Turkish Cypriots bury slain villagers 33 years on
NICOSIA, July 12 (Reuters) Turkish Cypriots laid to rest today the bodies of 13 compatriots executed by Greek and Greek Cypriot militia in 1974 and now handed over by the Greek Cypriots under a UN-backed plan.
The 13 bodies were among the first to be returned to their relatives with the help of the Committee for Missing Persons.
The bodies of 15 executed Greek Cypriots have also been handed over in recent days for burial in the Greek Cypriot southern half of divided Cyprus.
In 1974, Turkish troops took over the northern part of the Mediterranean island in response to a Greek Cypriot coup backed by Athens. The invasion led to killings on both sides and to the ethnic partition of the island that has lasted three decades.
''We buried them in our hearts 33 years ago, but today we can exercise one of the most fundamental human rights by burying them according to our religion and traditions,'' said Kudret Ozersay in a speech at the funeral ceremony.
Ozersay's father and three uncles were among the 13 men executed and now returned. They were all from the same village of Aleminyo, near Larnaca, in the mainly Greek south.
The 13 had officially been registered as missing, but Ozersay said the families of the men had known since 1974 that the men had been executed after being captured by Greek and Greek Cypriot militia while trying to defend their village.
FIVE MINUTES TO SAY GOODBYE Ozersay repeated the claims of witnesses, saying the bodies were bulldozed into a single mass grave near the village.
''There were witnesses, including my grandfather, who saw them lined up against a wall. Later he heard machine-gun fire,'' Ozersay said.
Ozersay described how his uncle had been taken to his wife, who was among the civilians being held prisoner by the militia, and was told to say goodbye. ''They told him he had five minutes to say goodbye to his wife forever,'' he said.
The men were buried with full military honours, but the ceremony was low-key and devoid of nationalist rhetoric.
As soldiers carried the coffins draped in Turkish Cypriot and Turkish flags to the burial site, the now-elderly wives and mothers of the dead grieved.

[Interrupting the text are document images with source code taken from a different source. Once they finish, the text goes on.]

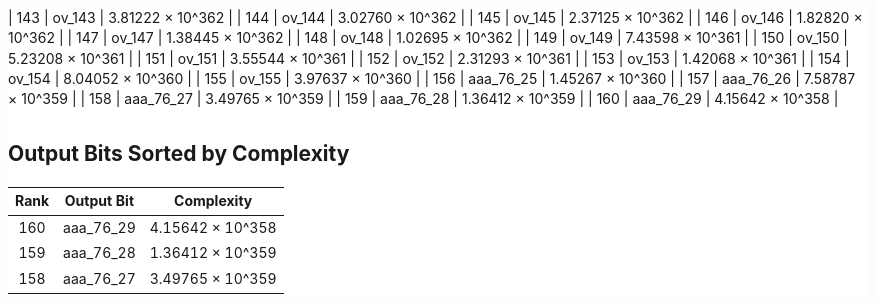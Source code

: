 | 143 | ov_143 | 3.81222 × 10^362 |
| 144 | ov_144 | 3.02760 × 10^362 |
| 145 | ov_145 | 2.37125 × 10^362 |
| 146 | ov_146 | 1.82820 × 10^362 |
| 147 | ov_147 | 1.38445 × 10^362 |
| 148 | ov_148 | 1.02695 × 10^362 |
| 149 | ov_149 | 7.43598 × 10^361 |
| 150 | ov_150 | 5.23208 × 10^361 |
| 151 | ov_151 | 3.55544 × 10^361 |
| 152 | ov_152 | 2.31293 × 10^361 |
| 153 | ov_153 | 1.42068 × 10^361 |
| 154 | ov_154 | 8.04052 × 10^360 |
| 155 | ov_155 | 3.97637 × 10^360 |
| 156 | aaa_76_25 | 1.45267 × 10^360 |
| 157 | aaa_76_26 | 7.58787 × 10^359 |
| 158 | aaa_76_27 | 3.49765 × 10^359 |
| 159 | aaa_76_28 | 1.36412 × 10^359 |
| 160 | aaa_76_29 | 4.15642 × 10^358 |

## Output Bits Sorted by Complexity

| Rank | Output Bit | Complexity |
|:----:|:----------:|:----------:|
| 160 | aaa_76_29 | 4.15642 × 10^358 |
| 159 | aaa_76_28 | 1.36412 × 10^359 |
| 158 | aaa_76_27 | 3.49765 × 10^359 |
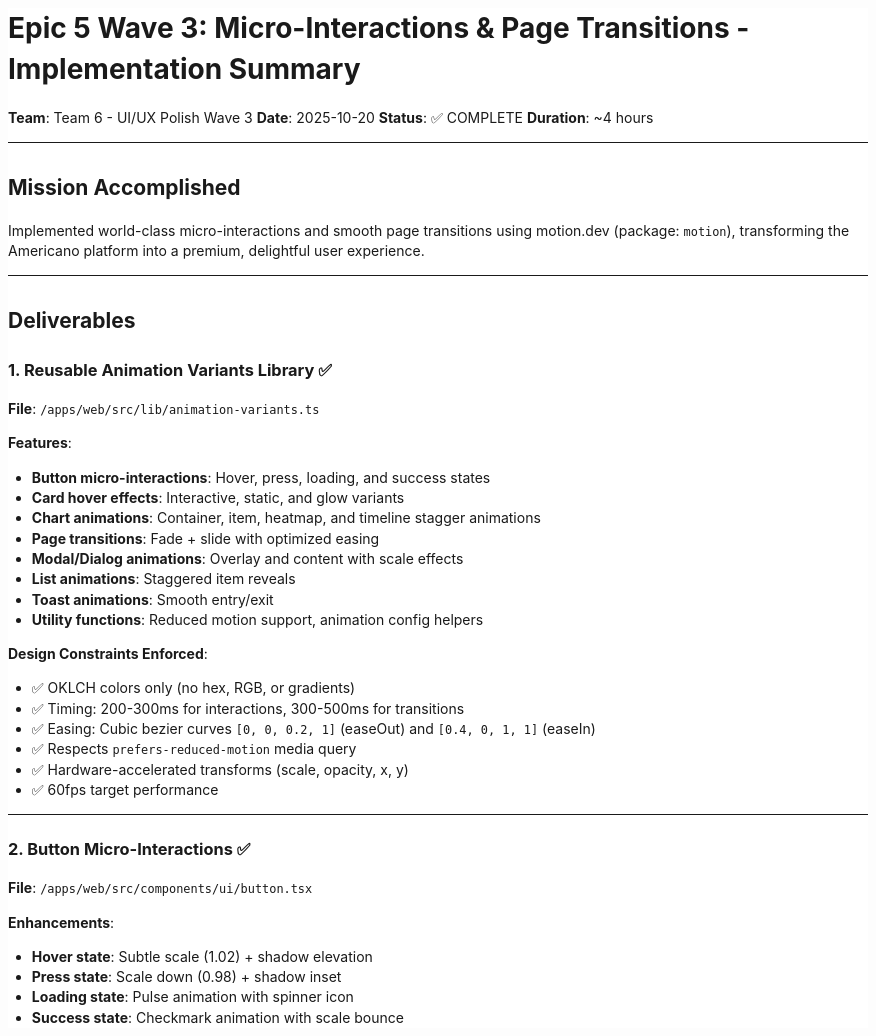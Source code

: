 # Epic 5 Wave 3: Micro-Interactions & Page Transitions - Implementation Summary

**Team**: Team 6 - UI/UX Polish Wave 3
**Date**: 2025-10-20
**Status**: ✅ COMPLETE
**Duration**: ~4 hours

---

## Mission Accomplished

Implemented world-class micro-interactions and smooth page transitions using motion.dev (package: `motion`), transforming the Americano platform into a premium, delightful user experience.

---

## Deliverables

### 1. Reusable Animation Variants Library ✅
**File**: `/apps/web/src/lib/animation-variants.ts`

**Features**:
- **Button micro-interactions**: Hover, press, loading, and success states
- **Card hover effects**: Interactive, static, and glow variants
- **Chart animations**: Container, item, heatmap, and timeline stagger animations
- **Page transitions**: Fade + slide with optimized easing
- **Modal/Dialog animations**: Overlay and content with scale effects
- **List animations**: Staggered item reveals
- **Toast animations**: Smooth entry/exit
- **Utility functions**: Reduced motion support, animation config helpers

**Design Constraints Enforced**:
- ✅ OKLCH colors only (no hex, RGB, or gradients)
- ✅ Timing: 200-300ms for interactions, 300-500ms for transitions
- ✅ Easing: Cubic bezier curves `[0, 0, 0.2, 1]` (easeOut) and `[0.4, 0, 1, 1]` (easeIn)
- ✅ Respects `prefers-reduced-motion` media query
- ✅ Hardware-accelerated transforms (scale, opacity, x, y)
- ✅ 60fps target performance

---

### 2. Button Micro-Interactions ✅
**File**: `/apps/web/src/components/ui/button.tsx`

**Enhancements**:
- **Hover state**: Subtle scale (1.02) + shadow elevation
- **Press state**: Scale down (0.98) + shadow inset
- **Loading state**: Pulse animation with spinner icon
- **Success state**: Checkmark animation with scale bounce
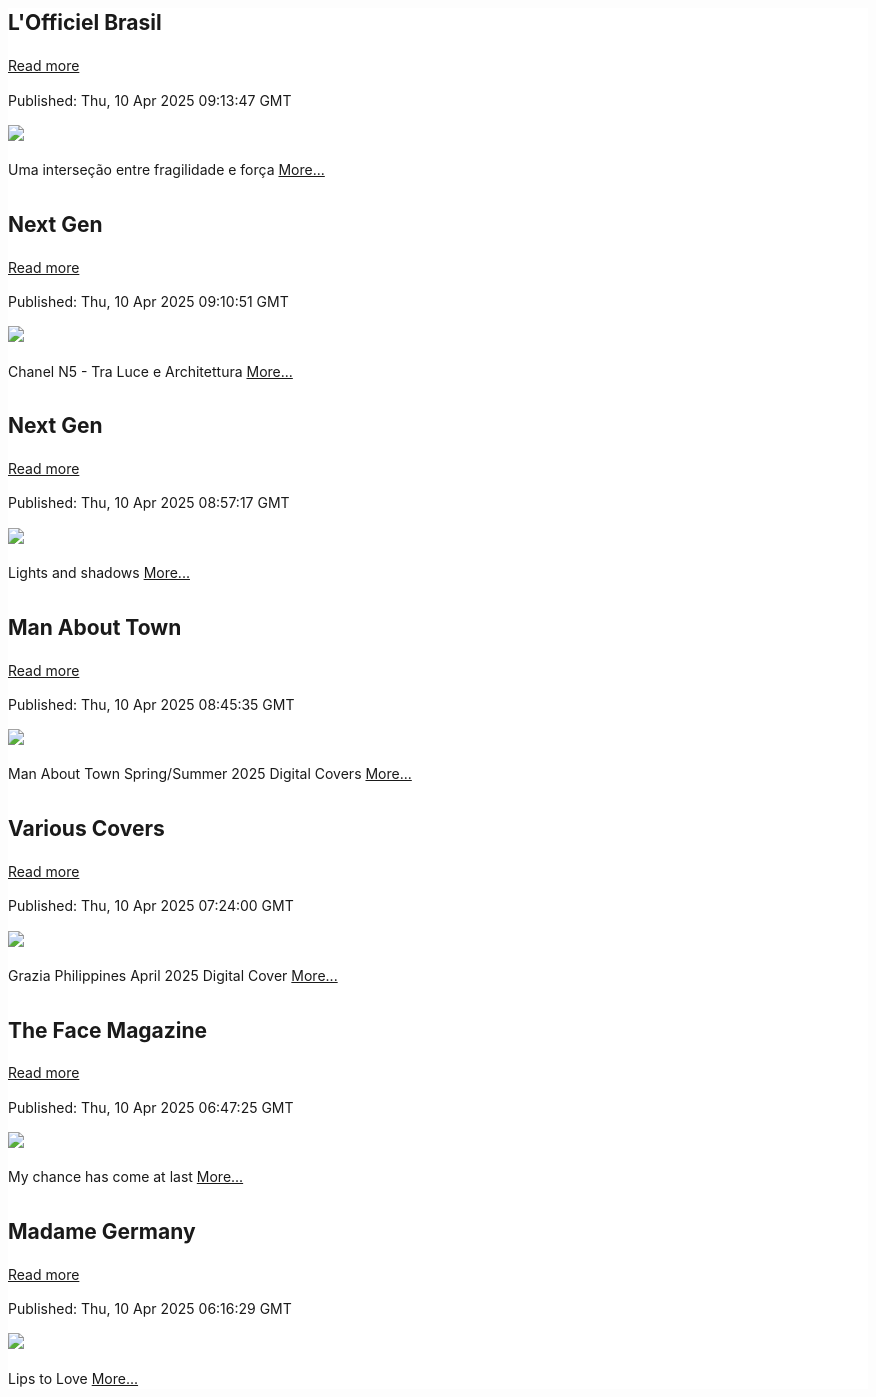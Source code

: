 ## L'Officiel Brasil
[Read more](https://models.com/work/lofficiel-brasil-uma-interseo-entre-fragilidade-e-fora)

Published: Thu, 10 Apr 2025 09:13:47 GMT

<p><img src="https://i.mdel.net/i/db/2025/4/2499747/2499747-800w.jpg" /></p>Uma interseção entre fragilidade e força <a href="https://models.com/work/lofficiel-brasil-uma-interseo-entre-fragilidade-e-fora" title="Uma interseção entre fragilidade e força">More...</a>

## Next Gen
[Read more](https://models.com/work/next-gen-chanel-n5---tra-luce-e-architettura)

Published: Thu, 10 Apr 2025 09:10:51 GMT

<p><img src="https://i.mdel.net/i/db/2025/4/2499736/2499736-800w.jpg" /></p>Chanel N5 - Tra Luce e Architettura <a href="https://models.com/work/next-gen-chanel-n5---tra-luce-e-architettura" title="Chanel N5 - Tra Luce e Architettura">More...</a>

## Next Gen
[Read more](https://models.com/work/next-gen-lights-and-shadows)

Published: Thu, 10 Apr 2025 08:57:17 GMT

<p><img src="https://i.mdel.net/i/db/2025/4/2499713/2499713-800w.jpg" /></p>Lights and shadows <a href="https://models.com/work/next-gen-lights-and-shadows" title="Lights and shadows">More...</a>

## Man About Town
[Read more](https://models.com/work/man-about-town--ss-25-digital-covers)

Published: Thu, 10 Apr 2025 08:45:35 GMT

<p><img src="https://i.mdel.net/i/db/2025/4/2499710/2499710-800w.jpg" /></p>Man About Town Spring/Summer 2025 Digital Covers <a href="https://models.com/work/man-about-town--ss-25-digital-covers" title="Man About Town Spring/Summer 2025 Digital Covers">More...</a>

## Various Covers
[Read more](https://models.com/work/various-covers-grazia-philippines-april-2025-digital-cover)

Published: Thu, 10 Apr 2025 07:24:00 GMT

<p><img src="https://i.mdel.net/i/db/2025/4/2499691/2499691-800w.jpg" /></p>Grazia Philippines April 2025 Digital Cover <a href="https://models.com/work/various-covers-grazia-philippines-april-2025-digital-cover" title="Grazia Philippines April 2025 Digital Cover">More...</a>

## The Face Magazine
[Read more](https://models.com/work/the-face-magazine-my-chance-has-come-at-last)

Published: Thu, 10 Apr 2025 06:47:25 GMT

<p><img src="https://i.mdel.net/i/db/2025/4/2499690/2499690-800w.jpg" /></p>My chance has come at last <a href="https://models.com/work/the-face-magazine-my-chance-has-come-at-last" title="My chance has come at last">More...</a>

## Madame Germany
[Read more](https://models.com/work/madame-germany-lips-to-love)

Published: Thu, 10 Apr 2025 06:16:29 GMT

<p><img src="https://i.mdel.net/i/db/2025/4/2499672/2499672-800w.jpg" /></p>Lips to Love <a href="https://models.com/work/madame-germany-lips-to-love" title="Lips to Love">More...</a>
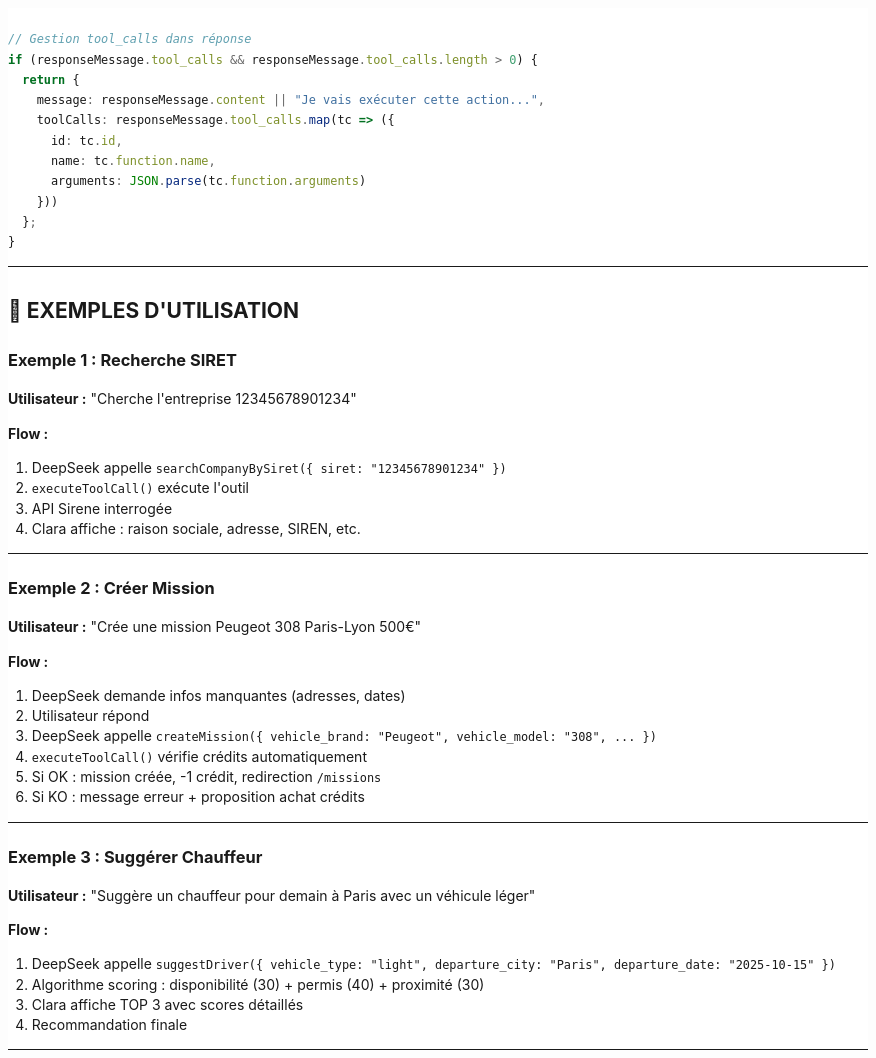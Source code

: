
 ```typescript

// Gestion tool_calls dans réponse
if (responseMessage.tool_calls && responseMessage.tool_calls.length > 0) {
  return {
    message: responseMessage.content || "Je vais exécuter cette action...",
    toolCalls: responseMessage.tool_calls.map(tc => ({
      id: tc.id,
      name: tc.function.name,
      arguments: JSON.parse(tc.function.arguments)
    }))
  };
}
```

---

## 🎯 EXEMPLES D'UTILISATION

### Exemple 1 : Recherche SIRET
**Utilisateur :** "Cherche l'entreprise 12345678901234"

**Flow :**
1. DeepSeek appelle `searchCompanyBySiret({ siret: "12345678901234" })`
2. `executeToolCall()` exécute l'outil
3. API Sirene interrogée
4. Clara affiche : raison sociale, adresse, SIREN, etc.

---

### Exemple 2 : Créer Mission
**Utilisateur :** "Crée une mission Peugeot 308 Paris-Lyon 500€"

**Flow :**
1. DeepSeek demande infos manquantes (adresses, dates)
2. Utilisateur répond
3. DeepSeek appelle `createMission({ vehicle_brand: "Peugeot", vehicle_model: "308", ... })`
4. `executeToolCall()` vérifie crédits automatiquement
5. Si OK : mission créée, -1 crédit, redirection `/missions`
6. Si KO : message erreur + proposition achat crédits

---

### Exemple 3 : Suggérer Chauffeur
**Utilisateur :** "Suggère un chauffeur pour demain à Paris avec un véhicule léger"

**Flow :**
1. DeepSeek appelle `suggestDriver({ vehicle_type: "light", departure_city: "Paris", departure_date: "2025-10-15" })`
2. Algorithme scoring : disponibilité (30) + permis (40) + proximité (30)
3. Clara affiche TOP 3 avec scores détaillés
4. Recommandation finale

---
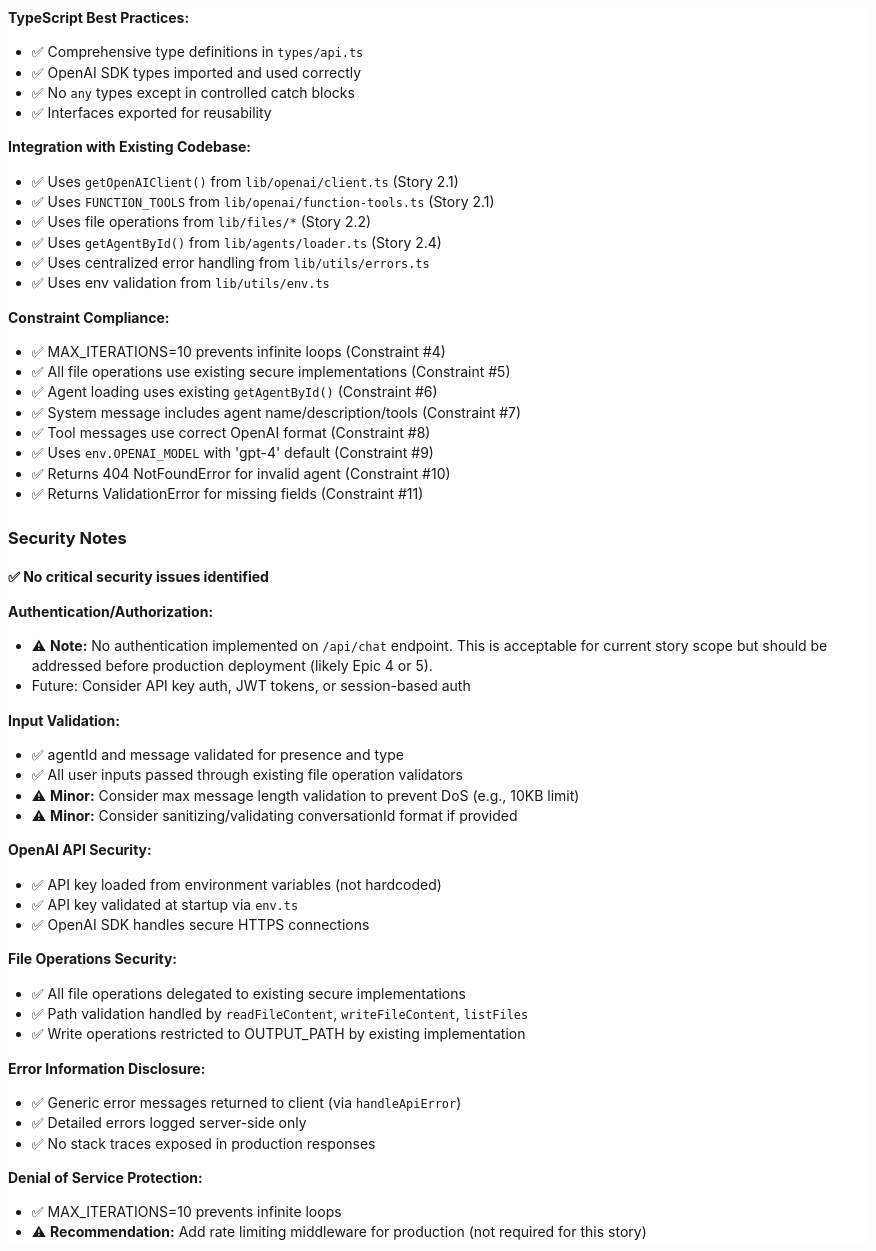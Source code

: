 **TypeScript Best Practices:**
- ✅ Comprehensive type definitions in `types/api.ts`
- ✅ OpenAI SDK types imported and used correctly
- ✅ No `any` types except in controlled catch blocks
- ✅ Interfaces exported for reusability

**Integration with Existing Codebase:**
- ✅ Uses `getOpenAIClient()` from `lib/openai/client.ts` (Story 2.1)
- ✅ Uses `FUNCTION_TOOLS` from `lib/openai/function-tools.ts` (Story 2.1)
- ✅ Uses file operations from `lib/files/*` (Story 2.2)
- ✅ Uses `getAgentById()` from `lib/agents/loader.ts` (Story 2.4)
- ✅ Uses centralized error handling from `lib/utils/errors.ts`
- ✅ Uses env validation from `lib/utils/env.ts`

**Constraint Compliance:**
- ✅ MAX_ITERATIONS=10 prevents infinite loops (Constraint #4)
- ✅ All file operations use existing secure implementations (Constraint #5)
- ✅ Agent loading uses existing `getAgentById()` (Constraint #6)
- ✅ System message includes agent name/description/tools (Constraint #7)
- ✅ Tool messages use correct OpenAI format (Constraint #8)
- ✅ Uses `env.OPENAI_MODEL` with 'gpt-4' default (Constraint #9)
- ✅ Returns 404 NotFoundError for invalid agent (Constraint #10)
- ✅ Returns ValidationError for missing fields (Constraint #11)

### Security Notes

**✅ No critical security issues identified**

**Authentication/Authorization:**
- ⚠️ **Note:** No authentication implemented on `/api/chat` endpoint. This is acceptable for current story scope but should be addressed before production deployment (likely Epic 4 or 5).
- Future: Consider API key auth, JWT tokens, or session-based auth

**Input Validation:**
- ✅ agentId and message validated for presence and type
- ✅ All user inputs passed through existing file operation validators
- ⚠️ **Minor:** Consider max message length validation to prevent DoS (e.g., 10KB limit)
- ⚠️ **Minor:** Consider sanitizing/validating conversationId format if provided

**OpenAI API Security:**
- ✅ API key loaded from environment variables (not hardcoded)
- ✅ API key validated at startup via `env.ts`
- ✅ OpenAI SDK handles secure HTTPS connections

**File Operations Security:**
- ✅ All file operations delegated to existing secure implementations
- ✅ Path validation handled by `readFileContent`, `writeFileContent`, `listFiles`
- ✅ Write operations restricted to OUTPUT_PATH by existing implementation

**Error Information Disclosure:**
- ✅ Generic error messages returned to client (via `handleApiError`)
- ✅ Detailed errors logged server-side only
- ✅ No stack traces exposed in production responses

**Denial of Service Protection:**
- ✅ MAX_ITERATIONS=10 prevents infinite loops
- ⚠️ **Recommendation:** Add rate limiting middleware for production (not required for this story)
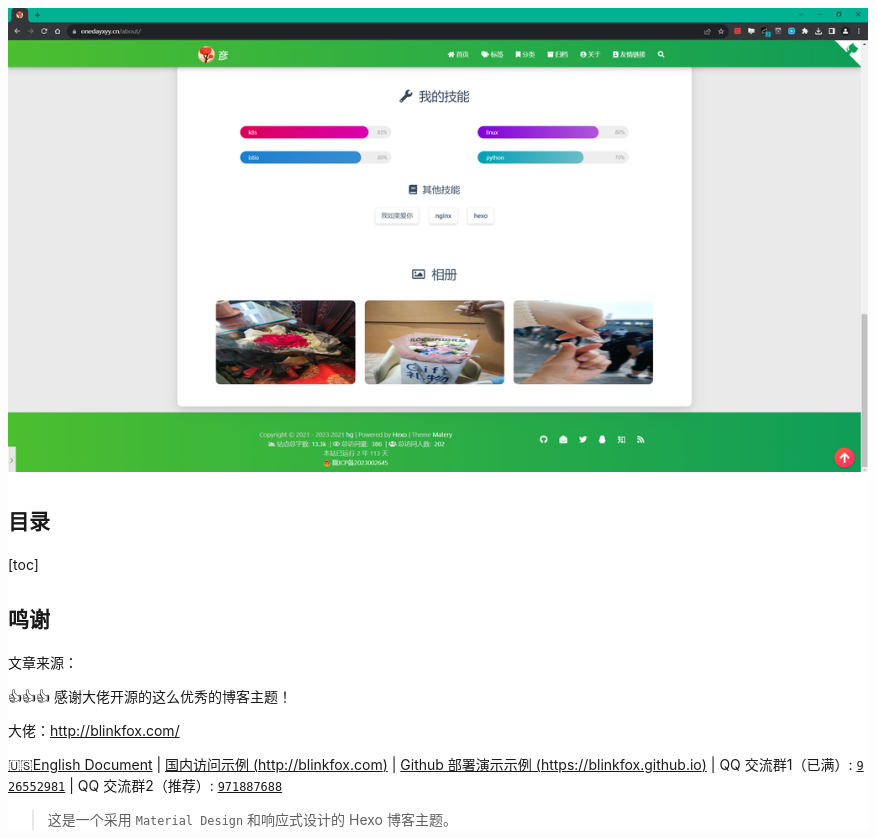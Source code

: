 ![image-20231018071709009](README.assests/image-20231018071709009-1697757503900-78.png)

## 目录

[toc]

## 鸣谢

文章来源：

👍👍👍 感谢大佬开源的这么优秀的博客主题！

大佬：http://blinkfox.com/

[🇺🇸English Document](README.md) | [国内访问示例 (http://blinkfox.com)](http://blinkfox.com) | [Github 部署演示示例 (https://blinkfox.github.io)](https://blinkfox.github.io) | QQ 交流群1（已满）: [`926552981`](https://jq.qq.com/?_wv=1027&k=5zMDYHT) | QQ 交流群2（推荐）: [`971887688`](https://jq.qq.com/?_wv=1027&k=53q2Ayp)

> 这是一个采用 `Material Design` 和响应式设计的 Hexo 博客主题。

''My child! My Ali! How will we bear this pain?'' cried an inconsolable old woman.
The Committee for Missing Persons, formed in 1984, is charged with finding the remains of approximately 2,000 Greek and Turkish Cypriots who went missing on the island during intercommunal conflict between 1963 and 1974.
The Committee has so far unearthed the remains of 303 Cypriots, that will also be returned to their families.